WORK REQUIRED: An exact copy of the records below is needed, with every picture left out.

DATA SHOWN:
==*==

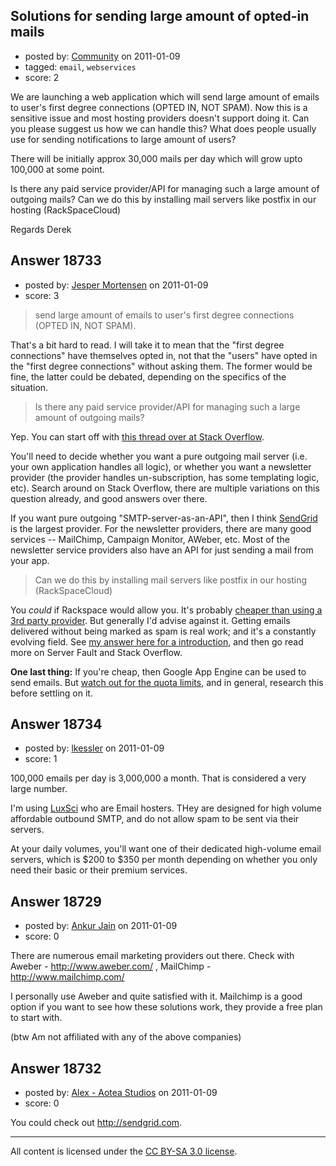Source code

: ## Solutions for sending large amount of opted-in mails

- posted by: [Community](https://stackexchange.com/users/-1/-1-community) on 2011-01-09
- tagged: `email`, `webservices`
- score: 2

We are launching a web application which will send large amount of emails to user's first degree connections (OPTED IN, NOT SPAM). Now this is a sensitive issue and most hosting providers doesn't support doing it. Can you please suggest us how we can handle this? What does people usually use for sending notifications to large amount of users?

There will be initially approx 30,000 mails per day which will grow upto 100,000 at some point. 

Is there any paid service provider/API for managing such a large amount of outgoing mails? Can we do this by installing mail servers like postfix in our hosting (RackSpaceCloud) 

Regards
Derek


## Answer 18733

- posted by: [Jesper Mortensen](https://stackexchange.com/users/-1/1261-jesper-mortensen) on 2011-01-09
- score: 3

<blockquote>
  <p>send large amount of emails to user's first degree connections (OPTED IN, NOT SPAM).</p>
</blockquote>

<p>That's a bit hard to read. I will take it to mean that the "first degree connections" have themselves opted in, not that the "users" have opted in the "first degree connections" without asking them. The former would be fine, the latter could be debated, depending on the specifics of the situation.</p>

<blockquote>
  <p>Is there any paid service provider/API for managing such a large amount of outgoing mails?</p>
</blockquote>

<p>Yep. You can start off with <a href="http://stackoverflow.com/questions/3746213/sendgrid-vs-postmark">this thread over at Stack Overflow</a>.</p>

<p>You'll need to decide whether you want a pure outgoing mail server (i.e. your own application handles all logic), or whether you want a newsletter provider (the provider handles un-subscription, has some templating logic, etc). Search around on Stack Overflow, there are multiple variations on this question already, and good answers over there.</p>

<p>If you want pure outgoing "SMTP-server-as-an-API", then I think <a href="http://www.SendGrid.com" rel="nofollow">SendGrid</a> is the largest provider. For the newsletter providers, there are many good services -- MailChimp, Campaign Monitor, AWeber, etc. Most of the newsletter service providers also have an API for just sending a mail from your app.</p>

<blockquote>
  <p>Can we do this by installing mail servers like postfix in our hosting (RackSpaceCloud)</p>
</blockquote>

<p>You <em>could</em> if Rackspace would allow you. It's probably <a href="http://answers.onstartups.com/questions/5781/how-might-i-send-a-million-newsletters-a-month">cheaper than using a 3rd party provider</a>. But generally I'd advise against it. Getting emails delivered without being marked as spam is real work; and it's a constantly evolving field. See <a href="http://answers.onstartups.com/questions/6291/how-to-prevent-legit-emails-sent-to-customers-who-asked-these-emails-from-being-c">my answer here for a introduction</a>, and then go read more on Server Fault and Stack Overflow.</p>

<p><strong>One last thing:</strong> If you're cheap, then Google App Engine can be used to send emails. But <a href="http://code.google.com/appengine/docs/quotas.html#Mail" rel="nofollow">watch out for the quota limits</a>, and in general, research this before settling on it.</p>



## Answer 18734

- posted by: [lkessler](https://stackexchange.com/users/-1/1491-lkessler) on 2011-01-09
- score: 1

<p>100,000 emails per day is 3,000,000 a month. That is considered a very large number. </p>

<p>I'm using <a href="http://luxsci.com" rel="nofollow">LuxSci</a> who are Email hosters. THey are designed for high volume affordable outbound SMTP, and do not allow spam to be sent via their servers.</p>

<p>At your daily volumes, you'll want one of their dedicated high-volume email servers, which is $200 to $350 per month depending on whether you only need their basic or their premium services.</p>



## Answer 18729

- posted by: [Ankur Jain](https://stackexchange.com/users/-1/6146-ankur-jain) on 2011-01-09
- score: 0

There are numerous email marketing providers out there. Check with Aweber - http://www.aweber.com/ , MailChimp - http://www.mailchimp.com/ 

I personally use Aweber and quite satisfied with it. Mailchimp is a good option if you want to see how these solutions work, they provide a free plan to start with.

(btw Am not affiliated with any of the above companies)


## Answer 18732

- posted by: [Alex - Aotea Studios](https://stackexchange.com/users/-1/1744-alex-aotea-studios) on 2011-01-09
- score: 0

You could check out http://sendgrid.com. 



---

All content is licensed under the [CC BY-SA 3.0 license](https://creativecommons.org/licenses/by-sa/3.0/).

==*==

RESULT OF THIS EXERCISE:
Source code

: ## Solutions for sending large amount of opted-in mails

- posted by: [Community](https://stackexchange.com/users/-1/-1-community) on 2011-01-09
- tagged: `email`, `webservices`
- score: 2

We are launching a web application which will send large amount of emails to user's first degree connections (OPTED IN, NOT SPAM). Now this is a sensitive issue and most hosting providers doesn't support doing it. Can you please suggest us how we can handle this? What does people usually use for sending notifications to large amount of users?

There will be initially approx 30,000 mails per day which will grow upto 100,000 at some point. 

Is there any paid service provider/API for managing such a large amount of outgoing mails? Can we do this by installing mail servers like postfix in our hosting (RackSpaceCloud) 

Regards
Derek


## Answer 18733

- posted by: [Jesper Mortensen](https://stackexchange.com/users/-1/1261-jesper-mortensen) on 2011-01-09
- score: 3

<blockquote>
  <p>send large amount of emails to user's first degree connections (OPTED IN, NOT SPAM).</p>
</blockquote>

<p>That's a bit hard to read. I will take it to mean that the "first degree connections" have themselves opted in, not that the "users" have opted in the "first degree connections" without asking them. The former would be fine, the latter could be debated, depending on the specifics of the situation.</p>

<blockquote>
  <p>Is there any paid service provider/API for managing such a large amount of outgoing mails?</p>
</blockquote>

<p>Yep. You can start off with <a href="http://stackoverflow.com/questions/3746213/sendgrid-vs-postmark">this thread over at Stack Overflow</a>.</p>

<p>You'll need to decide whether you want a pure outgoing mail server (i.e. your own application handles all logic), or whether you want a newsletter provider (the provider handles un-subscription, has some templating logic, etc). Search around on Stack Overflow, there are multiple variations on this question already, and good answers over there.</p>

<p>If you want pure outgoing "SMTP-server-as-an-API", then I think <a href="http://www.SendGrid.com" rel="nofollow">SendGrid</a> is the largest provider. For the newsletter providers, there are many good services -- MailChimp, Campaign Monitor, AWeber, etc. Most of the newsletter service providers also have an API for just sending a mail from your app.</p>

<blockquote>
  <p>Can we do this by installing mail servers like postfix in our hosting (RackSpaceCloud)</p>
</blockquote>

<p>You <em>could</em> if Rackspace would allow you. It's probably <a href="http://answers.onstartups.com/questions/5781/how-might-i-send-a-million-newsletters-a-month">cheaper than using a 3rd party provider</a>. But generally I'd advise against it. Getting emails delivered without being marked as spam is real work; and it's a constantly evolving field. See <a href="http://answers.onstartups.com/questions/6291/how-to-prevent-legit-emails-sent-to-customers-who-asked-these-emails-from-being-c">my answer here for a introduction</a>, and then go read more on Server Fault and Stack Overflow.</p>

<p><strong>One last thing:</strong> If you're cheap, then Google App Engine can be used to send emails. But <a href="http://code.google.com/appengine/docs/quotas.html#Mail" rel="nofollow">watch out for the quota limits</a>, and in general, research this before settling on it.</p>



## Answer 18734

- posted by: [lkessler](https://stackexchange.com/users/-1/1491-lkessler) on 2011-01-09
- score: 1

<p>100,000 emails per day is 3,000,000 a month. That is considered a very large number. </p>

<p>I'm using <a href="http://luxsci.com" rel="nofollow">LuxSci</a> who are Email hosters. THey are designed for high volume affordable outbound SMTP, and do not allow spam to be sent via their servers.</p>

<p>At your daily volumes, you'll want one of their dedicated high-volume email servers, which is $200 to $350 per month depending on whether you only need their basic or their premium services.</p>



## Answer 18729

- posted by: [Ankur Jain](https://stackexchange.com/users/-1/6146-ankur-jain) on 2011-01-09
- score: 0

There are numerous email marketing providers out there. Check with Aweber - http://www.aweber.com/ , MailChimp - http://www.mailchimp.com/ 

I personally use Aweber and quite satisfied with it. Mailchimp is a good option if you want to see how these solutions work, they provide a free plan to start with.

(btw Am not affiliated with any of the above companies)


## Answer 18732

- posted by: [Alex - Aotea Studios](https://stackexchange.com/users/-1/1744-alex-aotea-studios) on 2011-01-09
- score: 0

You could check out http://sendgrid.com. 



---

All content is licensed under the [CC BY-SA 3.0 license](https://creativecommons.org/licenses/by-sa/3.0/).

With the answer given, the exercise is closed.